Exercise requirements — Filter out every line below that lacks "small", and copy the rest.
___ Data section ___
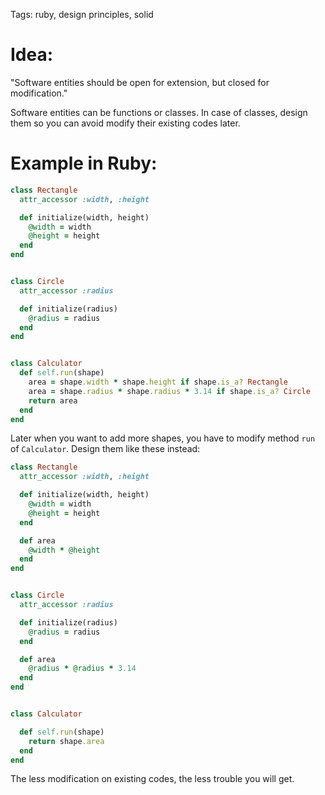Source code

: Tags: ruby, design principles, solid

# Idea:

"Software entities should be open for extension, but closed for modification."

Software entities can be functions or classes. In case of classes, design them so you can avoid modify their existing codes later.

# Example in Ruby:

```ruby
class Rectangle
  attr_accessor :width, :height

  def initialize(width, height)
    @width = width
    @height = height
  end
end


class Circle
  attr_accessor :radius

  def initialize(radius)
    @radius = radius
  end
end


class Calculator
  def self.run(shape)
    area = shape.width * shape.height if shape.is_a? Rectangle
    area = shape.radius * shape.radius * 3.14 if shape.is_a? Circle
    return area
  end
end
```

Later when you want to add more shapes, you have to modify method `run` of `Calculator`. Design them like these instead:

```ruby
class Rectangle
  attr_accessor :width, :height

  def initialize(width, height)
    @width = width
    @height = height
  end

  def area
    @width * @height
  end
end


class Circle
  attr_accessor :radius

  def initialize(radius)
    @radius = radius
  end

  def area
    @radius * @radius * 3.14
  end
end


class Calculator

  def self.run(shape)
    return shape.area
  end
end
```

The less modification on existing codes, the less trouble you will get.
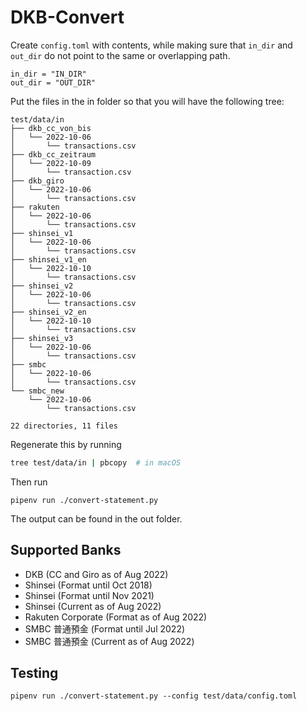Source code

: # DKB-Convert

Create `config.toml` with contents, while making sure that `in_dir` and
`out_dir` do not point to the same or overlapping path.

```
in_dir = "IN_DIR"
out_dir = "OUT_DIR"
```

Put the files in the in folder so that you will have the following tree:

```
test/data/in
├── dkb_cc_von_bis
│   └── 2022-10-06
│       └── transactions.csv
├── dkb_cc_zeitraum
│   └── 2022-10-09
│       └── transaction.csv
├── dkb_giro
│   └── 2022-10-06
│       └── transactions.csv
├── rakuten
│   └── 2022-10-06
│       └── transactions.csv
├── shinsei_v1
│   └── 2022-10-06
│       └── transactions.csv
├── shinsei_v1_en
│   └── 2022-10-10
│       └── transactions.csv
├── shinsei_v2
│   └── 2022-10-06
│       └── transactions.csv
├── shinsei_v2_en
│   └── 2022-10-10
│       └── transactions.csv
├── shinsei_v3
│   └── 2022-10-06
│       └── transactions.csv
├── smbc
│   └── 2022-10-06
│       └── transactions.csv
└── smbc_new
    └── 2022-10-06
        └── transactions.csv

22 directories, 11 files
```

Regenerate this by running

```sh
tree test/data/in | pbcopy  # in macOS
```

Then run

```
pipenv run ./convert-statement.py
```

The output can be found in the out folder.

## Supported Banks

- DKB (CC and Giro as of Aug 2022)
- Shinsei (Format until Oct 2018)
- Shinsei (Format until Nov 2021)
- Shinsei (Current as of Aug 2022)
- Rakuten Corporate (Format as of Aug 2022)
- SMBC 普通預金 (Format until Jul 2022)
- SMBC 普通預金 (Current as of Aug 2022)

## Testing

```
pipenv run ./convert-statement.py --config test/data/config.toml
```
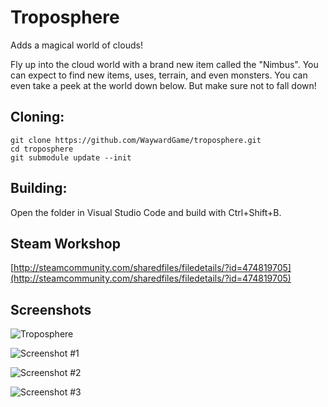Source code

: # Troposphere
Adds a magical world of clouds!

Fly up into the cloud world with a brand new item called the "Nimbus". You can expect to find new items, uses, terrain, and even monsters. You can even take a peek at the world down below. But make sure not to fall down!

## Cloning:
```
git clone https://github.com/WaywardGame/troposphere.git
cd troposphere
git submodule update --init
```

## Building:
Open the folder in Visual Studio Code and build with Ctrl+Shift+B.

## Steam Workshop
[http://steamcommunity.com/sharedfiles/filedetails/?id=474819705](http://steamcommunity.com/sharedfiles/filedetails/?id=474819705)

## Screenshots
![Troposphere](http://images.akamai.steamusercontent.com/ugc/312243066448010728/18B1F277A4B9DBEC664E6FC7405FEF0472F0FB40/ "Troposphere")

![Screenshot #1](http://images.akamai.steamusercontent.com/ugc/312243491181374883/56954CC691456ED424E278572B7D9464DD6F1FEC/ "Screenshot #1")

![Screenshot #2](http://images.akamai.steamusercontent.com/ugc/312243491181374909/8C1404CAB4EA14D4AF2225CC0570A694DC5E86A8/ "Screenshot #2")

![Screenshot #3](http://images.akamai.steamusercontent.com/ugc/312243491181374943/36AEBEDCADFB2B9CC2F1F72500BCEA02BF3FD7C9/ "Screenshot #3")
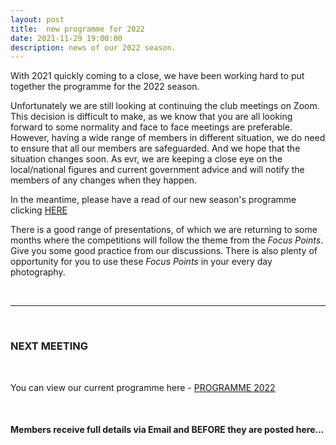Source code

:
 ```yaml
---
layout: post
title:  new programme for 2022
date: 2021-11-29 19:00:00
description: news of our 2022 season.
---
```


With 2021 quickly coming to a close, we have been working hard to put together the programme for the 2022 season.

Unfortunately we are still looking at continuing the club meetings on Zoom. This decision is difficult to make, as we know that you are all looking forward to some normality and face to face meetings are preferable. However, having a wide range of members in different situation, we do need to ensure that all our members are safeguarded. And we hope that the situation changes soon. As evr, we are keeping a close eye on the local/national figures and current government advice and will notify the members of any changes when they happen.

In the meantime, please have a read of our new season's programme clicking <a href="{{ site.baseurl }}/programme/2020-12-16-Forward-Programme-2022">HERE</a>

There is a good range of presentations, of which we are returning to some months where the competitions will follow the theme from the *Focus Points*. Give you some good practice from our discussions. There is also plenty of opportunity for you to use these *Focus Points* in your every day photography.

<br>

<hr>

<br>


### NEXT MEETING
<br>

You can view our current programme here - <a href="{{ site.baseurl }}/programme/2020-12-16-Forward-Programme-2022">PROGRAMME 2022</a>

<br>

#### Members receive full details via Email and BEFORE they are posted here...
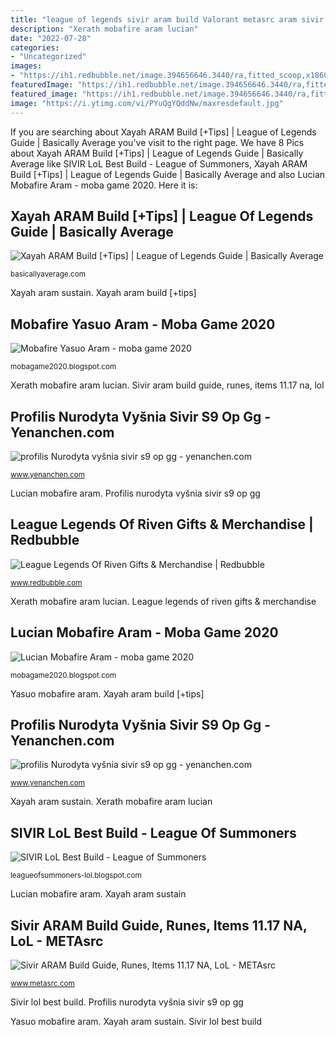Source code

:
 ```yaml
---
title: "league of legends sivir aram build Valorant metasrc aram sivir urf 5v5 tristana ivern jinx adc"
description: "Xerath mobafire aram lucian"
date: "2022-07-28"
categories:
- "Uncategorized"
images:
- "https://ih1.redbubble.net/image.394656646.3440/ra,fitted_scoop,x1860,fafafa:ca443f4786,front-c,327,372,600,600-bg,f8f8f8.u2.jpg"
featuredImage: "https://ih1.redbubble.net/image.394656646.3440/ra,fitted_scoop,x1860,fafafa:ca443f4786,front-c,327,372,600,600-bg,f8f8f8.u2.jpg"
featured_image: "https://ih1.redbubble.net/image.394656646.3440/ra,fitted_scoop,x1860,fafafa:ca443f4786,front-c,327,372,600,600-bg,f8f8f8.u2.jpg"
image: "https://i.ytimg.com/vi/PYuQgYQddNw/maxresdefault.jpg"
---
```


If you are searching about Xayah ARAM Build [+Tips] | League of Legends Guide | Basically Average you've visit to the right page. We have 8 Pics about Xayah ARAM Build [+Tips] | League of Legends Guide | Basically Average like SIVIR LoL Best Build - League of Summoners, Xayah ARAM Build [+Tips] | League of Legends Guide | Basically Average and also Lucian Mobafire Aram - moba game 2020. Here it is:

## Xayah ARAM Build [+Tips] | League Of Legends Guide | Basically Average

![Xayah ARAM Build [+Tips] | League of Legends Guide | Basically Average](https://basicallyaverage.s3.amazonaws.com/wp-content/uploads/2020/02/27123023/xayah-fleetwood-runes-marksman-aram.jpg "Xerath mobafire aram lucian")

<small>basicallyaverage.com</small>

Xayah aram sustain. Xayah aram build [+tips]

## Mobafire Yasuo Aram - Moba Game 2020

![Mobafire Yasuo Aram - moba game 2020](https://i.ytimg.com/vi/ob_JB5I6FVM/maxresdefault.jpg "Profilis nurodyta vyšnia sivir s9 op gg")

<small>mobagame2020.blogspot.com</small>

Xerath mobafire aram lucian. Sivir aram build guide, runes, items 11.17 na, lol

## Profilis Nurodyta Vyšnia Sivir S9 Op Gg - Yenanchen.com

![profilis Nurodyta vyšnia sivir s9 op gg - yenanchen.com](https://i.ytimg.com/vi/7GR_HlejkOI/maxresdefault.jpg "Xayah aram sustain")

<small>www.yenanchen.com</small>

Lucian mobafire aram. Profilis nurodyta vyšnia sivir s9 op gg

## League Legends Of Riven Gifts &amp; Merchandise | Redbubble

![League Legends Of Riven Gifts &amp; Merchandise | Redbubble](https://ih1.redbubble.net/image.394656646.3440/ra,fitted_scoop,x1860,fafafa:ca443f4786,front-c,327,372,600,600-bg,f8f8f8.u2.jpg "League legends of riven gifts &amp; merchandise")

<small>www.redbubble.com</small>

Xerath mobafire aram lucian. League legends of riven gifts &amp; merchandise

## Lucian Mobafire Aram - Moba Game 2020

![Lucian Mobafire Aram - moba game 2020](https://www.mobafire.com/images/social/build-card/xerath.jpg "Xayah aram build [+tips]")

<small>mobagame2020.blogspot.com</small>

Yasuo mobafire aram. Xayah aram build [+tips]

## Profilis Nurodyta Vyšnia Sivir S9 Op Gg - Yenanchen.com

![profilis Nurodyta vyšnia sivir s9 op gg - yenanchen.com](https://i.ytimg.com/vi/PYuQgYQddNw/maxresdefault.jpg "Xayah aram sustain")

<small>www.yenanchen.com</small>

Xayah aram sustain. Xerath mobafire aram lucian

## SIVIR LoL Best Build - League Of Summoners

![SIVIR LoL Best Build - League of Summoners](https://i.ytimg.com/vi/NplXyjsuA0s/maxresdefault.jpg "Yasuo mobafire aram")

<small>leagueofsummoners-lol.blogspot.com</small>

Lucian mobafire aram. Xayah aram sustain

## Sivir ARAM Build Guide, Runes, Items 11.17 NA, LoL - METAsrc

![Sivir ARAM Build Guide, Runes, Items 11.17 NA, LoL - METAsrc](https://www.metasrc.com/assets/v/3.22.2/images/games/valorant/spike_icon.png "Xayah aram sustain")

<small>www.metasrc.com</small>

Sivir lol best build. Profilis nurodyta vyšnia sivir s9 op gg

Yasuo mobafire aram. Xayah aram sustain. Sivir lol best build
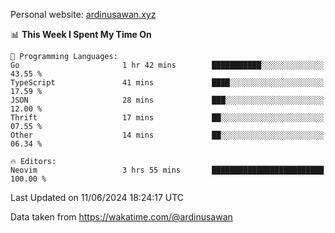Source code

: Personal website: [ardinusawan.xyz](https://ardinusawan.xyz)

<!--START_SECTION:waka-->
📊 **This Week I Spent My Time On** 

```text
💬 Programming Languages: 
Go                       1 hr 42 mins        ███████████░░░░░░░░░░░░░░   43.55 % 
TypeScript               41 mins             ████░░░░░░░░░░░░░░░░░░░░░   17.59 % 
JSON                     28 mins             ███░░░░░░░░░░░░░░░░░░░░░░   12.00 % 
Thrift                   17 mins             ██░░░░░░░░░░░░░░░░░░░░░░░   07.55 % 
Other                    14 mins             ██░░░░░░░░░░░░░░░░░░░░░░░   06.34 % 

🔥 Editors: 
Neovim                   3 hrs 55 mins       █████████████████████████   100.00 % 
```


 Last Updated on 11/06/2024 18:24:17 UTC
<!--END_SECTION:waka-->
Data taken from https://wakatime.com/@ardinusawan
___
Task answer —
<small>basicallyaverage.com</small>
<small>mobagame2020.blogspot.com</small>
<small>www.yenanchen.com</small>
<small>www.redbubble.com</small>
<small>mobagame2020.blogspot.com</small>
<small>www.yenanchen.com</small>
<small>leagueofsummoners-lol.blogspot.com</small>
<small>www.metasrc.com</small>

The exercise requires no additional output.